Humanitäre Hilfe: Zeit gewinnen und Leben retten 

Trotz aller Probleme und Risiken; die Medaille hat zwei Seiten. Auch das Potenzial von KI ist riesig. So kommt sie bereits vielfältig in der humanitären Hilfe zum Einsatz, weil sie in grosser Geschwindigkeit Muster erkennen, Szenarien vorhersagen und Satellitenbilder auswerten kann. Dies ermöglicht es zum Beispiel, Ernteausfälle und somit Nahrungsmittelknappheit und Hungersnöte vorherzusagen und rechtzeitig Massnahmen zu planen.  

Eine von Google entwickelte KI konnte in Nigeria ausrechnen, wann und wo ein Fluss wahrscheinlich über die Ufer treten wird – anhand einer kombinierten Analyse von Temperaturschwankungen, Luftdruckveränderung, topografischen Karten, historischen Daten, bisherigen Fluten, Regenfällen und Flussständen. Im Land, wo immer wieder Überschwemmungen auftreten und 2022 mehr als 600 Menschen in Hochwassern starben, verschaffte KI wertvolle Zeit, als ein neues Hochwasser drohte: Viele Menschen konnten rechtzeitig Angehörige, Vieh oder wichtige Dokumente in Sicherheit bringen. 

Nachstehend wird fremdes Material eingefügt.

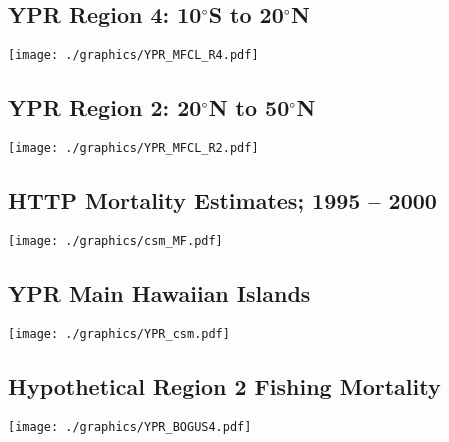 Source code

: \documentclass[a4paper,KOMA,landscape,titlepage]{powersem}
\renewcommand\deg[1]{$^\circ$#1}
\begin{document}
\begin{slide}\section{YPR Region 4: 10\deg{S} to 20\deg{N}}
\begin{center}
\texttt{[image: ./graphics/YPR\_MFCL\_R4.pdf]}
\end{center}
\end{slide}

\begin{slide}\section{YPR Region 2: 20\deg{N} to 50\deg{N}}
\begin{center}
\texttt{[image: ./graphics/YPR\_MFCL\_R2.pdf]}
\end{center}
\end{slide}

\begin{slide}\section{HTTP Mortality Estimates; 1995 -- 2000}
\begin{center}
\texttt{[image: ./graphics/csm\_MF.pdf]}
\end{center}
\end{slide}

\begin{slide}\section{YPR Main Hawaiian Islands}
\begin{center}
\texttt{[image: ./graphics/YPR\_csm.pdf]}
\end{center}
\end{slide}

\begin{slide}\section{Hypothetical Region 2 Fishing Mortality}
\begin{center}
\texttt{[image: ./graphics/YPR\_BOGUS4.pdf]}
\end{center}
\end{slide}
\end{document}
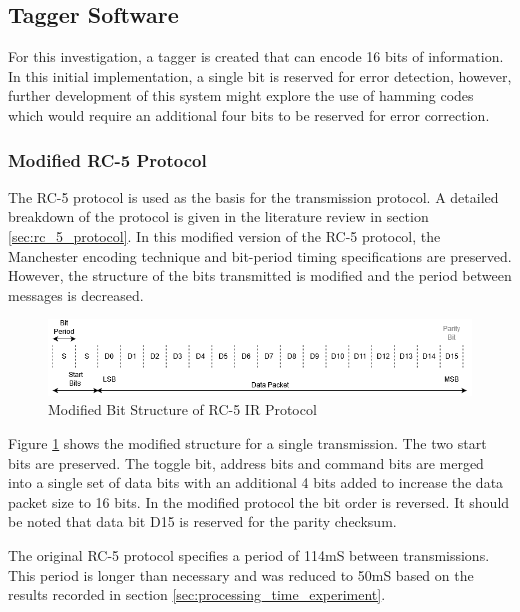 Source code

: 


\subsection{Tagger Software}

For this investigation, a tagger is created that can encode 16 bits of information. In this initial implementation, a single bit is reserved for error detection, however, further development of this system might explore the use of hamming codes which would require an additional four bits to be reserved for error correction.

\subsubsection{Modified RC-5 Protocol}
\label{sec:modified_rc5_protocol}
The RC-5 protocol is used as the basis for the transmission protocol. A detailed breakdown of the protocol is given in the literature review in section \ref{sec:rc_5_protocol}. In this modified version of the RC-5 protocol, the Manchester encoding technique and bit-period timing specifications are preserved. However, the structure of the bits transmitted is modified and the period between messages is decreased.

\begin{figure}[H]
	\centering
	\includegraphics[width=0.8\linewidth]{figures/design/modified_rc5_protocol.png}
	\caption{Modified Bit Structure of RC-5 IR Protocol}
	\label{fig:modified_rc_5_protocol}
\end{figure}

Figure \ref{fig:modified_rc_5_protocol} shows the modified structure for a single transmission. The two start bits are preserved. The toggle bit, address bits and command bits are merged into a single set of data bits with an additional 4 bits added to increase the data packet size to 16 bits. In the modified protocol the bit order is reversed. It should be noted that data bit D15 is reserved for the parity checksum.

The original RC-5 protocol specifies a period of 114mS between transmissions. This period is longer than necessary and was reduced to 50mS based on the results recorded in section \ref{sec:processing_time_experiment}.

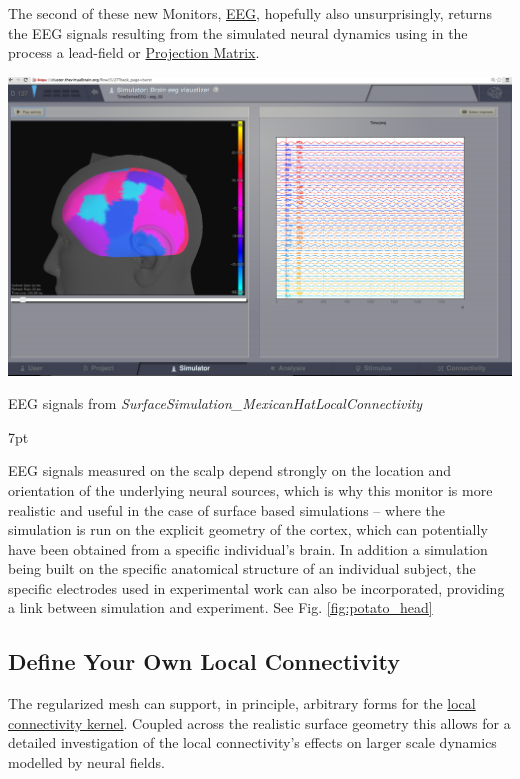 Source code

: \documentclass{tufte-handout}
\newenvironment{blah}{%
  \def\FrameCommand{%
    \hspace{1pt}%
    {\color{DarkOrange}\vrule width 2pt}%
    {\color{PeachPuff}\vrule width 4pt}%
    \colorbox{PeachPuff}%
  }%
  \MakeFramed{\advance\hsize-\width\FrameRestore}%
  \noindent\hspace{-4.55pt}%
  \begin{adjustwidth}{}{7pt}%
  \vspace{2pt}\vspace{2pt}%
}
{%
  \vspace{2pt}\end{adjustwidth}\endMakeFramed%
}
\begin{document}
The second of these new Monitors, \underline{EEG}, hopefully also
unsurprisingly, returns the EEG signals resulting from the simulated neural
dynamics using in the process a lead-field or \underline{Projection Matrix}.  


\begin{marginfigure}
  \includegraphics[width=\linewidth]{Handout_UI_BuildingYourOwnBrainNetworkModel_MexicanLocalConnectivityPotatoHead.png}%
  \caption{EEG signals from \textit{SurfaceSimulation\_MexicanHatLocalConnectivity}}%
  \label{fig:potato_head}%
\end{marginfigure}


\begin{blah}
EEG signals measured on the scalp depend strongly on the location
and orientation of the underlying neural sources, which is why this monitor is
more realistic and useful in the case of surface based simulations -- where
the simulation is run on the explicit geometry of the cortex, which can
potentially have been obtained from a specific individual's brain. 
In addition a simulation being built on the specific anatomical structure of an individual
subject, the specific electrodes used in experimental work can also be
incorporated, providing a link between simulation and
experiment. See Fig. \ref{fig:potato_head}
\end{blah}

\subsection{Define Your Own Local Connectivity}\label{sec:local_connectivity}

The regularized mesh can support, in principle, arbitrary forms for the
\underline{local connectivity kernel}. Coupled across the realistic surface geometry this
allows for a detailed investigation of the local connectivity's effects on
larger scale dynamics modelled by neural fields.
\end{document}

Dank der Kombination von Satellitenbildern mit KI lassen sich auch bewaffnete Konflikte besser analysieren und erkennen, wie diese sich geografisch verschieben, wo am meisten Menschen wohnen und Hilfe am dringendsten ist. Selbststeuernde Drohnen können autonom Gebiete erkunden, ohne dass sich Menschen in Gefahr bringen müssen. Ein Vorteil, den sich auch Kriegsparteien zunutze machen, aber auch eine Eigenschaft, die Rettungsdienste entlastet. Auch die Rega testet selbstfliegende Drohnen in gebirgigen Gegenden, die mit einem Algorithmus lernen, Menschen im Gelände zu erkennen und zu finden. Dies ist besonders bei schlechter Sicht sinnvoll, wenn ein Helikopterflug zu gefährlich wäre. 

In der Nothilfe kommen zunehmend Sprachbots zum Einsatz: Sie können einfachere Anfragen von Geflüchteten beantworten oder Anfragen bei Bedarf triagieren – eine grosse Entlastung, wenn die Zeit eilt. Menschen, die nicht gut lesen oder schreiben können, äussern ihre Anliegen mündlich und erhalten eine gesprochene Antwort. So ist Beratung leichter verständlich und erreicht mehr Menschen, rund um die Uhr.  

Entwicklungszusammenarbeit: Bewässerung optimieren und illegaler Abholzung vorbeugen 

Auch die langfristige Entwicklungszusammenarbeit profitiert: Eine KI der ETH Zürich ordnet 3,2 Millionen Entwicklungsprojekte nach thematischen Gruppen und erkennt weltweite Trends. Sie zeigt auf, wie die Finanzierung auf Themen, Länder und Jahre verteilt ist – und wo es Finanzierungslücken gibt. So lassen sich Projekte global sinnvoller koordinieren.  

KI wirkt auch ganz lokal: In der Landwirtschaft optimiert KI die Bewässerung. KI-gestützte Bildanalyse erlaubt es, besser gegen Pflanzenschädlinge vorzugehen, oder – beispielsweise in Kolumbien – schneller einzugreifen bei illegalen Regenwaldabholzungen, die Ökosysteme und Lebensgrundlagen indigener Gemeinschaften bedrohen.

KI verbessert Prozesse und zeigt Einsparpotenziale auf – in der Gebäudetechnologie, im Verkehr und der Logistik, bei Lieferketten oder der Stromversorgung. Bei der Solar- und Windenergie hilft KI zum Beispiel, Windgeschwindigkeit und Sonneneinstrahlung zu analysieren, Anlagen optimal darauf einzustellen und mehr Strom zu erzeugen. 

Nach Abwägung all dieser «dafür» und «dawider» ist die Frage nicht, ob wir KI nutzen sollen, sondern wie man sie verantwortungsvoll einsetzt. Ein bewusster Konsum bleibt entscheidend: mit Mass. So wenig wie möglich, so viel wie nötig.